アスンシオンカワムラ新聞

パラグアイで整体治療に携わっています。日々思ったことを綴ります。

腰痛からの復活 ( 親友H君に捧げる)

正月第一週のその日も、仕事が終わってからジムへ行きダンベルローイングという、片手をベンチに添え、もう片方の手でダンベルを引き付ける運動をしていた。
すると急に腰が痛くなった。どうやらいつもの筋肉痛と違うヤバさを感じたので、トレーニングを早々に切り上げる。筋トレをやっていると段々取り扱う重量が重くなっていく傾向というか中毒性があるので、知らず知らずのうちに、自分の体力の限界を超えたのかも知れない。
二三日でよくなればと思っていたが、痛みはなかなか治まらない。それどころか日を追うごとに痛くなり、身体をちょっと動かしても激痛が走るようになった。

正に紺屋の白袴だ。(スペイン語にも "En casa de herrero, cuchillo de palo". という諺があり、直訳すると「鍛冶屋の家に木のナイフ」で、自分の専門のことで手抜かりがないつもりでも、ふとしたミスを犯すという意味)。
普段偉そうに治療家を名乗っている人間が、正直何やこの様はとがっかりした。しかし自分の身体を使って痛みを実体験できる機会到来と考えると、全く意義のないことでもないか、と自分に言い聞かせた。

①翌日マッサージを試みた(それも荒っぽいやつ)が、その後もっと痛くなった。ぎっくり腰など急性腰痛の場合、筋肉の炎症が治まるのに48時間かかると言われているので、24時間以内に身体を捻ったりするのはやはり時期尚早だ。
急性期の腰痛患者には、い)患部を冷やすこと。 ろ)楽な姿勢で安静にすることが、最善な対応だと思う。
ではマッサージは効かないのかというと、そうではなく例えば患部の炎症を持たない鈍痛の場合などには大いに効果がある。要は施術を受ける時期が適しているかどうかの見極めが大切だということだ。

②低周波治療機器を毎日30分ほど患部に当てて様子を見たが、(小生の腰痛には)あまり効果がなかった。

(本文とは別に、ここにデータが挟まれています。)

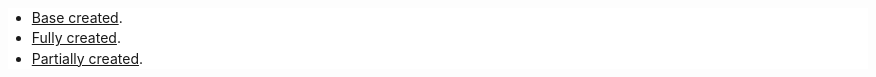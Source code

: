 - [Base created](https://github.com/ManBenit/uvmenv/blob/main/docs/files_classification/malleability/base_created.md).
- [Fully created](https://github.com/ManBenit/uvmenv/blob/main/docs/files_classification/malleability/fully_created.md).
- [Partially created](https://github.com/ManBenit/uvmenv/blob/main/docs/files_classification/malleability/partially_created.md).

とはいえ発作的に500ドルで買ってしまったものなので、捨てるに捨てられない。そっと目の届かぬところにしまって、このピリピリマシーンが記憶の片隅から消えることを期待しよう。

③二週間経っても痛みが変わらないと、ひょっとして不治の病にでも罹ってしまったのではないかと疑心暗鬼に襲われ始めた。もう世の中全て鬱陶しくなった。太宰治になりそうだ。

④それでも三週間目に入ると、「そもそもこの身体の主人は誰かと言えば俺ではないか。脳みそを大本営とすれば、四肢や内臓等全身は従順な部隊でなければならない筈。それを腰の野郎が叛乱を起こしやがって」と腹が立ってきた。よしおっとり刀で反乱分子を征伐しよう。デッドリフトでガンガン痛めつけてやろうか。どうせ毎日痛いのだ。これ以上痛くなっても構うものか。という考えがムラムラと起こってきた(笑)。
そこで三週間ぶりにジムへ行きみっちり腰を痛めてやった。
すると、はっはっは、次の日から少し楽になったのだ。こうしてまた筋トレが復活し、徐々に元の生活習慣に戻っていった。


今回の腰痛は何やかんやと全快するのに1ヶ月かかったが、精神力(気の持ち方)は決して侮れないものであると再認識。
慢性腰痛の人は往々にして「自分は元々腰が弱いから」と口にするが、それは既に腰が痛いのが常態だと無意識に肯定していることになる。

巷には身体を動かせという健康論に満ち溢れていて、それ自体決して間違っていないとは思うが、最も重要視すべきことは、それプラス気をしっかり持つことに尽きる。

自分の腰痛と真正面から向き合った暑い暑いパラグアイの夏だった。